> _Exercise description_:
Your job is to return every line in the data holding the string "Highlighting".

+++ Stored data +++

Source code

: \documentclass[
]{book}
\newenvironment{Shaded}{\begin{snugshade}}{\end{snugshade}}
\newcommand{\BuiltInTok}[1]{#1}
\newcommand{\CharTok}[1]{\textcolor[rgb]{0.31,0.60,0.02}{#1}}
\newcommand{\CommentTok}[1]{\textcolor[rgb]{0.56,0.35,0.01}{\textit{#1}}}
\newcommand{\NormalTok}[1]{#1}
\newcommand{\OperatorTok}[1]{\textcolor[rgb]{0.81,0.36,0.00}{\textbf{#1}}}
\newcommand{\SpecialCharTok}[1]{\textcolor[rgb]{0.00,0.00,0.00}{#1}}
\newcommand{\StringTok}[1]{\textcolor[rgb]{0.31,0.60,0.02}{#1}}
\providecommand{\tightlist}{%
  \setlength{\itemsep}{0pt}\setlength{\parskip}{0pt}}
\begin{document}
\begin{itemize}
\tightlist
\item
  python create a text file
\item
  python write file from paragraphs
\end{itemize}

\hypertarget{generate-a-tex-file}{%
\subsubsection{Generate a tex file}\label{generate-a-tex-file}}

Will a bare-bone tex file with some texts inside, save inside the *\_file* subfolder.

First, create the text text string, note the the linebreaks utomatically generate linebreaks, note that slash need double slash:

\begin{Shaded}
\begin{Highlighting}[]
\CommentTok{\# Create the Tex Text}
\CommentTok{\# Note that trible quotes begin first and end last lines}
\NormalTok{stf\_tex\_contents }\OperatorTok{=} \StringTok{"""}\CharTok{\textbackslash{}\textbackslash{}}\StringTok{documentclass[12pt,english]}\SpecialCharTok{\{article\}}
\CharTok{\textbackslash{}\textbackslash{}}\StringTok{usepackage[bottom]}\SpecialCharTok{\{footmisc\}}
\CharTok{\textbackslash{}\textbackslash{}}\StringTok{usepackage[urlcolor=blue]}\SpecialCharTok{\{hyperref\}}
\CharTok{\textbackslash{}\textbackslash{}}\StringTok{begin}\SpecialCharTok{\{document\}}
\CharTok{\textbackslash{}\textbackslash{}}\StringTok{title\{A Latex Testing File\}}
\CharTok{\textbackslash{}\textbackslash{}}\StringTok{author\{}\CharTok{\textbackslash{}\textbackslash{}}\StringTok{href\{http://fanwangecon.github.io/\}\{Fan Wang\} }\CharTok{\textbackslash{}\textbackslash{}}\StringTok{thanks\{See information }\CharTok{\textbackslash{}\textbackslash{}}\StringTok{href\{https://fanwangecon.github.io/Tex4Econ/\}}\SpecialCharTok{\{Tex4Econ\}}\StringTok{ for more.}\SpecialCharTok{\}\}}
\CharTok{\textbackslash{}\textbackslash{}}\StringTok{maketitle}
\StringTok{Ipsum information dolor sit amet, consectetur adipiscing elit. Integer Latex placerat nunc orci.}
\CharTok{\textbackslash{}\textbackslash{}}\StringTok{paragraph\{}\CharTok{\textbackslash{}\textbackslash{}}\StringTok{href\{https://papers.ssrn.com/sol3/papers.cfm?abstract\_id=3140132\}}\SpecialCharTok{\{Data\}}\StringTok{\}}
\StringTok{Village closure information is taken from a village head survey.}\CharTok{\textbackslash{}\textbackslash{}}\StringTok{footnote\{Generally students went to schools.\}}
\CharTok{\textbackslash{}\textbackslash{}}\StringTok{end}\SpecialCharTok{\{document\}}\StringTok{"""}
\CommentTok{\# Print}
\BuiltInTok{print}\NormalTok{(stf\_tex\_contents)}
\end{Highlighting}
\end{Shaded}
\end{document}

+++

> _Reply_:
\begin{Highlighting}[]
\end{Highlighting}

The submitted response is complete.